Penny has been having tons of "accidents" the past few days. Yesterday we were playing fetch in the house and she just stopped suddenly and peed on the carpet, without warning. Yesterday she peed right in front of me on my bedroom floor, and I noticed a few more pee spots on the carpet. She has been successfully potty trained for the past few months, except an occasional accident. 

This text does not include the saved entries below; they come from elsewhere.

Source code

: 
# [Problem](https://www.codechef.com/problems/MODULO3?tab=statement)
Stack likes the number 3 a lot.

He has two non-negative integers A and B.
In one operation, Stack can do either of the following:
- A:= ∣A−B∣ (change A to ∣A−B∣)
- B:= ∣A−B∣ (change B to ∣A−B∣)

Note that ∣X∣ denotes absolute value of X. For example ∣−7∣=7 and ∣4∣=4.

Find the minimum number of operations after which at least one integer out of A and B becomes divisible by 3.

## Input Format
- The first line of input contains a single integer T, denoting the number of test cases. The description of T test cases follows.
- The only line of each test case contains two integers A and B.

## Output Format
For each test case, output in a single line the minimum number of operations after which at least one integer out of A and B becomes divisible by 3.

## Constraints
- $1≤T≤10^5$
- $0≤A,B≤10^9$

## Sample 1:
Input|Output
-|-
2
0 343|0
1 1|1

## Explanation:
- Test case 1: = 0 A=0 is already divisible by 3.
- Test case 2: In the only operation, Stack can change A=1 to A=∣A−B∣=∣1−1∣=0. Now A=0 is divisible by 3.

I noticed she also has been licking herself a lot, and my BF said the same thing. I looked up symptoms of UTI and these two things seem to fit. However, she doesn't have any blood in her urine, doesn't seem to be in pain, and I haven't noticed an odor. Could it just be a little potty training relapse, or possibly a UTI? I will be calling the vet as soon as I am out of class at 10am, but I thought I would ask for input here as well.

Thanks everyone!


----------



## mooberry (Jan 31, 2011)

missy_r said:


> Penny has been having tons of "accidents" the past few days. Yesterday we were playing fetch in the house and she just stopped suddenly and peed on the carpet, without warning. Yesterday she peed right in front of me on my bedroom floor, and I noticed a few more pee spots on the carpet. She has been successfully potty trained for the past few months, except an occasional accident.
> 
> I noticed she also has been licking herself a lot, and my BF said the same thing. I looked up symptoms of UTI and these two things seem to fit. However, she doesn't have any blood in her urine, doesn't seem to be in pain, and I haven't noticed an odor. Could it just be a little potty training relapse, or possibly a UTI? I will be calling the vet as soon as I am out of class at 10am, but I thought I would ask for input here as well.
> 
> Thanks everyone!


That sounds like a uti to me. Some pups don't get any pain or blood, I know personally when I had a uti I didn't know I even had one because I didn't even have any pain or anything.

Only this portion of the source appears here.